According to a U.S. Census Department estimate made in 2019, roughly 60 percent of Americans are non-Hispanic white and just under 40 percent are People of Color. And according to the latest data from the CDC, death rates from COVID-19 have stayed pretty close to that breakdown. But, according to research done by Kaiser Health News, The Guardian, NBC and other news organizations … in the 12 states that keep statistics on race, 65 to 67 percent of the people working in healthcare who have died from COVID-19 are People of Color.
These are statistics that tell a story.
People of Color come in many colors, and when it comes to deaths from COVID-19 among healthcare workers, three groups stand out, each one embodying a different story of medical care in America. Compared to their share of the national population health workers who are Native Americans are dying at a 50 percent higher rate; African-Americans at an excess of 100 percent, that is to say, twice as many deaths as population share would predict, while the death rate among Asian and Pacific Island-American medical workers exceeds their population share by more than 250 percent … a bit over 6 percent of the population, Americans of Asian and Pacific Islander descent in healthcare make up 22 percent of COVID-related deaths.
The story those last numbers tell is of American healthcare’s reliance on immigrants from places like the Philippines, many of them concentrated in medical facilities, hospitals, nursing homes, outpatient clinics likely to have been – when the Coronavirus pandemic broke out – underbudgeted, understaffed, and woefully short of Personal Protective Equipment (PPE). These also tend to be facilities that serve communities of color, communities of immigrants in which infection rates are higher than the national norm, and exposures to the virus are likely to be more frequent.
Those problems – sicker patients, in lamer facilities, in poorer communities – push the numbers higher for Native American and African-American health workers. But, for both these groups there are physiological as well as socio-economic issues involved. For Native people, their generations spent in rural environments and relative isolation may make them more susceptible to infectious respiratory disease; while for African-Americans, the death statistics from COVID-19 show that not only do Blacks die in greater numbers, they die at far earlier ages.
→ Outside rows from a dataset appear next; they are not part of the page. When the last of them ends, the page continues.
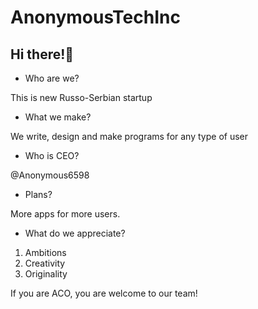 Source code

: # AnonymousTechInc
## Hi there!👋

- Who are we?

This is new Russo-Serbian startup

- What we make?

We write, design and make programs for any type of user

- Who is CEO?

@Anonymous6598

- Plans?

More apps for more users.

- What do we appreciate?
1. Ambitions
2. Creativity
3. Originality

If you are ACO, you are welcome to our team!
Detailed research into dozens of sample cases of African-American doctors, nurses, ambulance drivers and janitors done by our guest today, Nina Martin, and her colleagues at the fine online news platform Pro Publica, show not statistical excesses of deaths by African-Americans, at younger ages than other people, but the people who are dying tend to be “the best of the best” of their communities, a generational loss that could have long-term effects on African-American communities and all Americans.
Nina Martin covers sex and gender issues for ProPublica. She joined the staff in September 2013 after spending much of the last decade at San Francisco magazine as articles editor (since 2007) and executive editor (2003-2005).
Martin has been a reporter and editor specializing in women’s legal and health issues for more than 30 years. Her early career included stints at The Baltimore Sun, The Washington Post, and the International Herald Tribune. Her work has appeared in many magazines, including Health, Mother Jones, Elle, and The Nation.
Martin is based in Berkeley, California.